The bar, located at the corner of East Ave. and Eastern Ave., is appealing the decision of the Liquor Board, which will be represented by Alice Pinderhughes.
Brooke Lierman, an attorney representing the Highlandtown Community Association, will attend the appeal.
“I, on behalf of the neighbors filed a memorandum of law in support of the board’s decision [to revoke the liquor license],” said Lierman.”It’s important that when we say a liquor license is a privilege, not a right, that the actions of the Liquor Board support that.”
La Raza lost its license in December after a group of 137 neighbors signed a petition requesting its license be revoked.

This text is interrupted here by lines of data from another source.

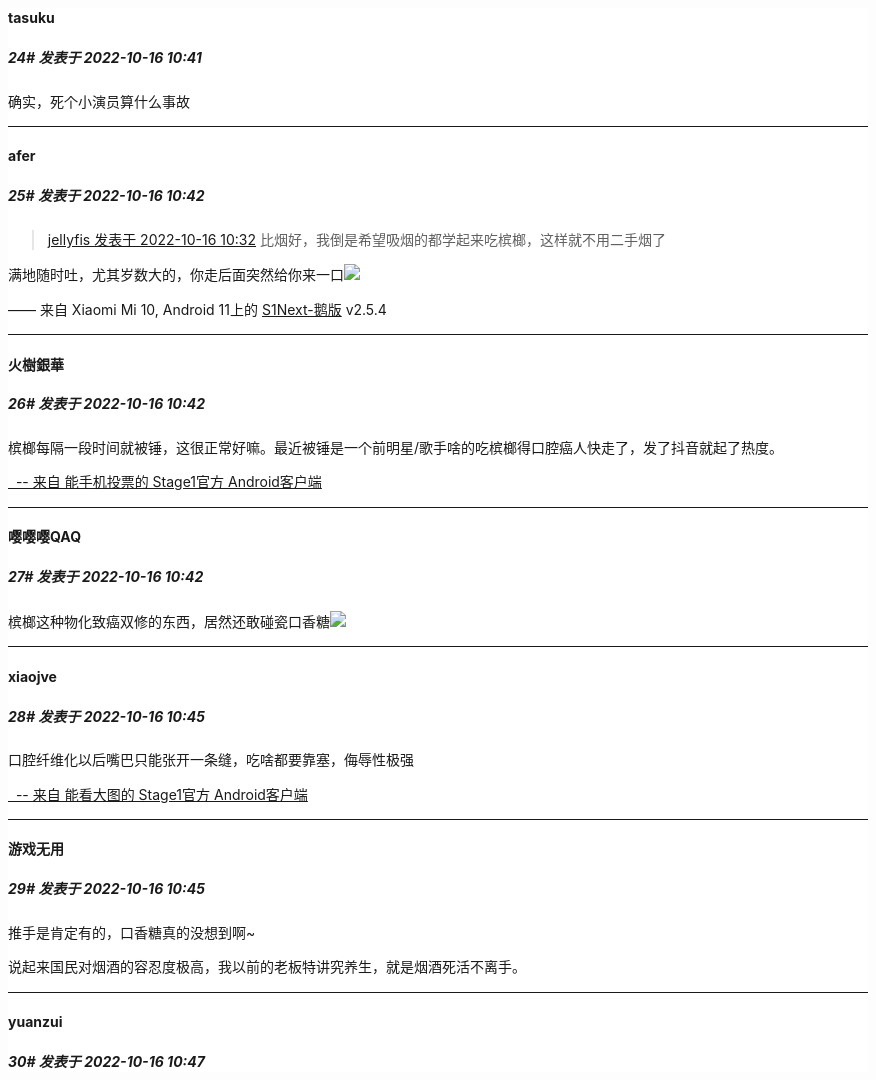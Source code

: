 ####  tasuku  
##### 24#       发表于 2022-10-16 10:41

确实，死个小演员算什么事故

*****

####  afer  
##### 25#       发表于 2022-10-16 10:42

<blockquote><a href="httphttps://bbs.saraba1st.com/2b/forum.php?mod=redirect&amp;goto=findpost&amp;pid=57933332&amp;ptid=2099935" target="_blank">jellyfis 发表于 2022-10-16 10:32</a>
比烟好，我倒是希望吸烟的都学起来吃槟榔，这样就不用二手烟了</blockquote>
满地随时吐，尤其岁数大的，你走后面突然给你来一口<img src="https://static.saraba1st.com/image/smiley/face2017/049.png" referrerpolicy="no-referrer">

—— 来自 Xiaomi Mi 10, Android 11上的 [S1Next-鹅版](https://github.com/ykrank/S1-Next/releases) v2.5.4

*****

####  火樹銀華  
##### 26#       发表于 2022-10-16 10:42

槟榔每隔一段时间就被锤，这很正常好嘛。最近被锤是一个前明星/歌手啥的吃槟榔得口腔癌人快走了，发了抖音就起了热度。

[  -- 来自 能手机投票的 Stage1官方 Android客户端](https://www.coolapk.com/apk/140634)

*****

####  嘤嘤嘤QAQ  
##### 27#       发表于 2022-10-16 10:42

槟榔这种物化致癌双修的东西，居然还敢碰瓷口香糖<img src="https://static.saraba1st.com/image/smiley/face2017/044.png" referrerpolicy="no-referrer">

*****

####  xiaojve  
##### 28#       发表于 2022-10-16 10:45

口腔纤维化以后嘴巴只能张开一条缝，吃啥都要靠塞，侮辱性极强

[  -- 来自 能看大图的 Stage1官方 Android客户端](https://www.coolapk.com/apk/140634)

*****

####  游戏无用  
##### 29#       发表于 2022-10-16 10:45

推手是肯定有的，口香糖真的没想到啊~

说起来国民对烟酒的容忍度极高，我以前的老板特讲究养生，就是烟酒死活不离手。

*****

####  yuanzui  
##### 30#       发表于 2022-10-16 10:47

The petition referenced a double stabbing that the petition says occurred in the early morning hours of Sept. 30, “which resulted in the shutdown of S. East Ave. for many hours” and “an incident on Monday, Oct. 1, resulting in screaming people coming out of the bar, multiple police cars encircling the bar, and numerous citations given.
The bar appealed the decision and was allowed to remain open pending its appeal.
State Senator Bill Ferguson, who represents the 46th district and lives near the bar, attended and testified at the revocation hearing, and believes the Liquor Board made the right decision.
“The fact that the licensee in the interim has been brought back to the Liquor Board for a violation of city ordinance and state law regarding serving minors serves as further evidence that the liquor board got it right,” Ferguson said.
Ferguson is referring to La Raza being brought before the Liquor Board on February 21 for selling alcohol to a minor on January 23. According to the board, it was their first time selling alcohol to a minor and they paid a $625 fine.
As a result of his and his neighbors’ experiences with La Raza, Ferguson recently sponsored Senate Bill 235 in Annapolis.The bill would require a bar that has its license revoked to stop selling alcohol for at least 45 days before seeking a stay on the Liquor Board’s decision.